Precombines have not been touched.
DC Fenway Munitions finally provides a lore-friendly answer by adding a fully functional gun and ammunition factory to Diamond City. This mod expands the city with a believable industrial site that produces weapons, ammo, and power systems for local defense and trade.
More than just a static location, Fenway Munitions features a dedicated vendor who sells a wide variety of weapons and ammunition, as well as shipment-based crafting kits. While Bethesda often locks key items behind perks like Science!, this mod offers alternative for those less book smart. After all, the player isn't the only smart person left in the world—so now, with the right caps, you can buy and deploy advanced tech without needing high-end perks.
These shipments allow you to build essential settlement defenses and infrastructure without requiring perks or raw components. Instead, you're paying for pre-packaged industrial kits, just like a real scavenger-turned-settler might.
Available shipments include:
- Machinegun Turret
- Heavy Machinegun Turret
- Heavy Laser Turret
- Fusion Generator
With DC Fenway Munitions, Diamond City feels more alive, more complete, and more connected to the world it helps arm. It’s not just a location mod—it’s the missing piece of the Commonwealth’s wartime economy.
Design Philosophy & Location Choice
When choosing a location for DC Fenway Munitions, I focused on maintaining immersion and respecting the existing world layout. I selected the empty area next to Kellogg’s house, as it always felt too bare and underutilized—perfect for an addition that would make sense both visually and narratively.

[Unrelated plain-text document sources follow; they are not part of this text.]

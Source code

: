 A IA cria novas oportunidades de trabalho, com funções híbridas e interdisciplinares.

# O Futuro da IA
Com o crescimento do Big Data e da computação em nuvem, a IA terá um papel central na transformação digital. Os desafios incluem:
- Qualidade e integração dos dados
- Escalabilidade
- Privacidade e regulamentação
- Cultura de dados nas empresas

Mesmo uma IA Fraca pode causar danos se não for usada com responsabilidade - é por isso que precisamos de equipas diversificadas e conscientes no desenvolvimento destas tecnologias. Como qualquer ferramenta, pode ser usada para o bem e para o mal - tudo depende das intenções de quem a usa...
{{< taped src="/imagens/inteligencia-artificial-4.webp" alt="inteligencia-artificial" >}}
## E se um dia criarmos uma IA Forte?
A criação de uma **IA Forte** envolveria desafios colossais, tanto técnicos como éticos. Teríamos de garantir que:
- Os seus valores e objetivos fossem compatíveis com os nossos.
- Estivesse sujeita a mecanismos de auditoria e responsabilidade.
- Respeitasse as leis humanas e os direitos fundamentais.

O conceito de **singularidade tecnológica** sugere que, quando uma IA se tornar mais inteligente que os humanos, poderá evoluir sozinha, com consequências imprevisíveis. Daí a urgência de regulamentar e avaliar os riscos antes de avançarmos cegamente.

To stay true to the setting, I researched the real-world layout of Fenway Park and compared it with the in-game geography. I found that this section roughly matches the area between Gate A and Gate D (27 Jersey St, Boston, Google Maps), under the bleachers—an area that, in real life, includes food courts and slanted-roof structures built beneath the stadium seating. I’ve never been to Fenway Park myself, so I pieced together what I could from online videos and images.
That real-world reference helped me design a structure that feels like a natural extension of the stadium’s original architecture. I incorporated existing Diamond City textures and structural elements to maintain a cohesive visual style, aiming to make the factory feel like it was built into a pre-existing space—something that could have realistically existed before the war.